Furthermore, it was more prevalent among illiterate and poor individuals than people of higher socioeconomic status. Lack of adequate access to health and social facilities causes people to become sicker and die earlier than people with a higher socioeconomic status. Awareness and education about risk factors of daily living activities may be partially responsible for a decrease in the CHD prevalence among individuals whit a high socioeconomic status [22]. Higher education is associated with better lifestyles and preventive measures, lower prevalence of risk factors, early detection and treatment of risk factors, better quality of acute coronary syndrome treatment, and better long-term management and compliance, compared to low education level [23].

In the present study, CHD was more prevalent in rural people than urban individuals. The altered epidemic pattern in rural regions, increased prevalence of cardiovascular risk factors, and an increase in the number of elderly people might explain these differences [24].

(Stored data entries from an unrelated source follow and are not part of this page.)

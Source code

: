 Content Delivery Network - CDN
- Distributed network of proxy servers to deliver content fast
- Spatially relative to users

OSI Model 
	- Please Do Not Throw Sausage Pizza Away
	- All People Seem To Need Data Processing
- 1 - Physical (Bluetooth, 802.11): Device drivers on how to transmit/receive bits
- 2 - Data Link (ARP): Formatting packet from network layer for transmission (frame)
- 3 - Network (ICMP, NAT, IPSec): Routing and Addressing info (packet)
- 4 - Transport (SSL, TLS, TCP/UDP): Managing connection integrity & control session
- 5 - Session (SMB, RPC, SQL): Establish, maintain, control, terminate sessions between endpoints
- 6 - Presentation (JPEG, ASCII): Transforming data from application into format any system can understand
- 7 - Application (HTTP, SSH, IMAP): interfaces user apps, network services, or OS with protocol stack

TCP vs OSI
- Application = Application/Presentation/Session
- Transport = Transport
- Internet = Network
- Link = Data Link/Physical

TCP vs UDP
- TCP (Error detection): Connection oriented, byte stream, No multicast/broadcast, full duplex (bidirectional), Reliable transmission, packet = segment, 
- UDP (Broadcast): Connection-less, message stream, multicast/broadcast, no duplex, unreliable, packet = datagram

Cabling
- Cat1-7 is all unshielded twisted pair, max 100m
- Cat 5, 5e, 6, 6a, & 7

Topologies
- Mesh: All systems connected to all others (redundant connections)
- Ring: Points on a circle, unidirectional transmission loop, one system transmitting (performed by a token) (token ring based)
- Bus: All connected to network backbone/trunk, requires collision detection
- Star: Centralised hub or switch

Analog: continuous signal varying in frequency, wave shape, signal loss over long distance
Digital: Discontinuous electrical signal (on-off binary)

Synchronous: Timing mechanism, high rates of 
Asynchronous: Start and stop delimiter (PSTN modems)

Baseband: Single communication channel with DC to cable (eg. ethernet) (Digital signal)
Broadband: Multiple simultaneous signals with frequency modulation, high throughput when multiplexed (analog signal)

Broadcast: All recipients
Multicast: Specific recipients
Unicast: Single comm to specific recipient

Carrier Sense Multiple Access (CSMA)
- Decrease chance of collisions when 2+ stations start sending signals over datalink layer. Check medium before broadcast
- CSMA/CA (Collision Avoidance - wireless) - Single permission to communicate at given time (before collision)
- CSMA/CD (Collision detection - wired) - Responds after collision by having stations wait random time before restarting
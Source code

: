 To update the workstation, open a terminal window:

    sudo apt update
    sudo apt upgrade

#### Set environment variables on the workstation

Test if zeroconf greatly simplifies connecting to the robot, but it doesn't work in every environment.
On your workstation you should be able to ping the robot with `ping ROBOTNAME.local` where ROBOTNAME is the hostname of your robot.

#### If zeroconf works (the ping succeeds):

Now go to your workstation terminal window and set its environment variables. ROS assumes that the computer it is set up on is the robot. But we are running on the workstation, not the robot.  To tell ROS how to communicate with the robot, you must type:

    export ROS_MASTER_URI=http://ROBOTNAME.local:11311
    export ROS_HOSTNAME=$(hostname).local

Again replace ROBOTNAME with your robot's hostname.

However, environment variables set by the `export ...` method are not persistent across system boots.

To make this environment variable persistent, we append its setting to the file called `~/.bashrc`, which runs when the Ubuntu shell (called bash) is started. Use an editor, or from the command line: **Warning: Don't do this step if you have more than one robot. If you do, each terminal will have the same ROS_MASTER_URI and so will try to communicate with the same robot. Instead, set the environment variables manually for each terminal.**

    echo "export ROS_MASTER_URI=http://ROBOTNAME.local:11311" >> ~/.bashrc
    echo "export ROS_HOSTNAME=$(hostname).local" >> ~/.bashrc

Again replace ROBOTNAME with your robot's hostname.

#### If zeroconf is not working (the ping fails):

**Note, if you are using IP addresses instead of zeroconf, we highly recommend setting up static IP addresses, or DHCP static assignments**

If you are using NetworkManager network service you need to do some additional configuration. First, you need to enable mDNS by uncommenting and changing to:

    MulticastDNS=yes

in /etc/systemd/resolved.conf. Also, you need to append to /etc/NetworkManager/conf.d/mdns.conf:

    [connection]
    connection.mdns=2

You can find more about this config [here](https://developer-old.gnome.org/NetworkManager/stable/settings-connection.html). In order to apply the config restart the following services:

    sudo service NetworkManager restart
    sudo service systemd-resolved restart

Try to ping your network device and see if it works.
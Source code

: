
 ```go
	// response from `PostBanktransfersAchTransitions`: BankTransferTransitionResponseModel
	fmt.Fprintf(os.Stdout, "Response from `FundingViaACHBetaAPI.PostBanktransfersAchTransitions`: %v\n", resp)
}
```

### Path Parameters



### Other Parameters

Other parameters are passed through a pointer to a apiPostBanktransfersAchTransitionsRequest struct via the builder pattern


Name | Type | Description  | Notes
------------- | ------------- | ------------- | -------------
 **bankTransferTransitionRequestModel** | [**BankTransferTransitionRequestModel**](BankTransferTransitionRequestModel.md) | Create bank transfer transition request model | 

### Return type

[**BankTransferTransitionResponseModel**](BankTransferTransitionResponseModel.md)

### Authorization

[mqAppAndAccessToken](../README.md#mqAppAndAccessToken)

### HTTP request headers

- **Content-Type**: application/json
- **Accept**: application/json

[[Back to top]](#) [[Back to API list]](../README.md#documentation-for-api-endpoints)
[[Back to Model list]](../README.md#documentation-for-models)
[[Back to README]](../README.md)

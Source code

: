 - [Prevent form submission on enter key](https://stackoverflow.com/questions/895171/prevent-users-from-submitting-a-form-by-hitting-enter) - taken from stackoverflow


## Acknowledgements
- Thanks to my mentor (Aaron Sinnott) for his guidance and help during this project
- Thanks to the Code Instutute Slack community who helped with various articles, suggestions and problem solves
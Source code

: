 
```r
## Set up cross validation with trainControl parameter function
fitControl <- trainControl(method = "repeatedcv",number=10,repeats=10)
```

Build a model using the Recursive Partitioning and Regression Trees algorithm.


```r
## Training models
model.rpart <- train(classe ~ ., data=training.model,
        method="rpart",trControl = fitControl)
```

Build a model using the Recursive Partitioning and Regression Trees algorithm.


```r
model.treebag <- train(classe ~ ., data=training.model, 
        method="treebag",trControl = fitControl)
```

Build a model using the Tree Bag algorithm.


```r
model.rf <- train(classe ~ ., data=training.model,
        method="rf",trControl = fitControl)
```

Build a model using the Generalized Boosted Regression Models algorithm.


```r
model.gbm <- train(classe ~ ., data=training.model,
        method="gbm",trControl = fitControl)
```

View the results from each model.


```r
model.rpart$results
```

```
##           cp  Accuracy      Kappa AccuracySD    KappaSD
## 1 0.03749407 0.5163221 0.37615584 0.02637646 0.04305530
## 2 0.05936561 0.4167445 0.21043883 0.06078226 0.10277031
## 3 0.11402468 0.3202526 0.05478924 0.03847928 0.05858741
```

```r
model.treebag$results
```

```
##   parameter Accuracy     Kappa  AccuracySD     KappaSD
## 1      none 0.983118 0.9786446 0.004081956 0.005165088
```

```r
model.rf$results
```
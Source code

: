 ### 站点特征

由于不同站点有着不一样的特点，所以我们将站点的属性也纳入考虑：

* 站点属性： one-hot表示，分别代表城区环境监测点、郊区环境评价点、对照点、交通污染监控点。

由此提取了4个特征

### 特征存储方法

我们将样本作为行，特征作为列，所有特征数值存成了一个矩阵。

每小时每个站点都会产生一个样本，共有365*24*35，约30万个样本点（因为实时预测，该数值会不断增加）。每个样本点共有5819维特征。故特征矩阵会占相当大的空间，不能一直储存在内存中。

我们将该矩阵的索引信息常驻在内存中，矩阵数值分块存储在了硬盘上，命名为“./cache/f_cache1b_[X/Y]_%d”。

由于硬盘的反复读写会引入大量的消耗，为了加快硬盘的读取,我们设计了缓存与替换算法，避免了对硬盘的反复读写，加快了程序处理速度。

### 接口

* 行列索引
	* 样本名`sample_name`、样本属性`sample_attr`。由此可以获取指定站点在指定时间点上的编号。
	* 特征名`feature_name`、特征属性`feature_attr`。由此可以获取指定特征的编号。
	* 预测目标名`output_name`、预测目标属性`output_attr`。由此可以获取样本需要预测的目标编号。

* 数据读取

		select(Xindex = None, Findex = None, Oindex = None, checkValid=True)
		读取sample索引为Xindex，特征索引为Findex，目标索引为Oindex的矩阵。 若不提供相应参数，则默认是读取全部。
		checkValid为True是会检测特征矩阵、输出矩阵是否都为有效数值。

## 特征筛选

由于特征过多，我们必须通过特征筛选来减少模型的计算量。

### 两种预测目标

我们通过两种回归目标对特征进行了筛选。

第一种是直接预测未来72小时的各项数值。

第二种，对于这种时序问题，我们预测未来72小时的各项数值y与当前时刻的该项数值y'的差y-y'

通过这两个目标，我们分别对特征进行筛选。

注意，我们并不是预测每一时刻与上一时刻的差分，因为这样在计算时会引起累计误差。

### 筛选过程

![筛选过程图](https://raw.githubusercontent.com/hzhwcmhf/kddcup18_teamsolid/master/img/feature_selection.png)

The prevalence of opium addiction has risen by three folds for the past 20 years in Iran and it is estimated that 2-2.8% of the population is addicted to opium which may be regarded as a risk factor for CHD. Opioids affect the hypothalamus by inhibiting the release of gonadotropin-releasing hormone, leading to reduction in the concentrations of plasma testosterone. There is a significant inverse correlation between plasma testosterone levels and the extent of CAD. Men with low testosterone levels might have an increased risk for coronary atherosclerosis. Testosterone may have some direct vasodilating effects on coronary vasculature. Consistent with the results of the present study, CHD was more prevalent in opium-addicted individuals than non-addicted ones [25].

Limitation

We think that our study has some limitations. First in our study some patients might not have been aware of having CHD. This may lead to an underestimation of CHD prevalence in our population. Furthermore, the population of the present study was selected from individuals within the age range of 35-70 years, who were living in the northern part of Iran. Therefore, the results of the present study cannot be generalized to the entire population of Iran. Finally, underestimation of the rate of opium and alcohol use could be another limitation of the present study. However, due to the close relationship between participants and the researchers we think that most patients answered honestly to this part of the questionnaire. On the other hand, the strength of our study is that it includes a large sample size which is more representative of the general population than smaller studies. We also evaluated the socioeconomic status of the population comprehensively

Conclusion

It seems that the prevalence of self-reported CHD in the Iranian population is relatively high, compared to other nations. In addition, the incidence of CHD in younger subjects is increasing. The rapid increase of CHD risk factors and sedentary lifestyle are the major determinants of a higher prevalence of CHD in this area. However, detrimental effects of inherited genetic risk factors on cardiovascular system should not be overlooked.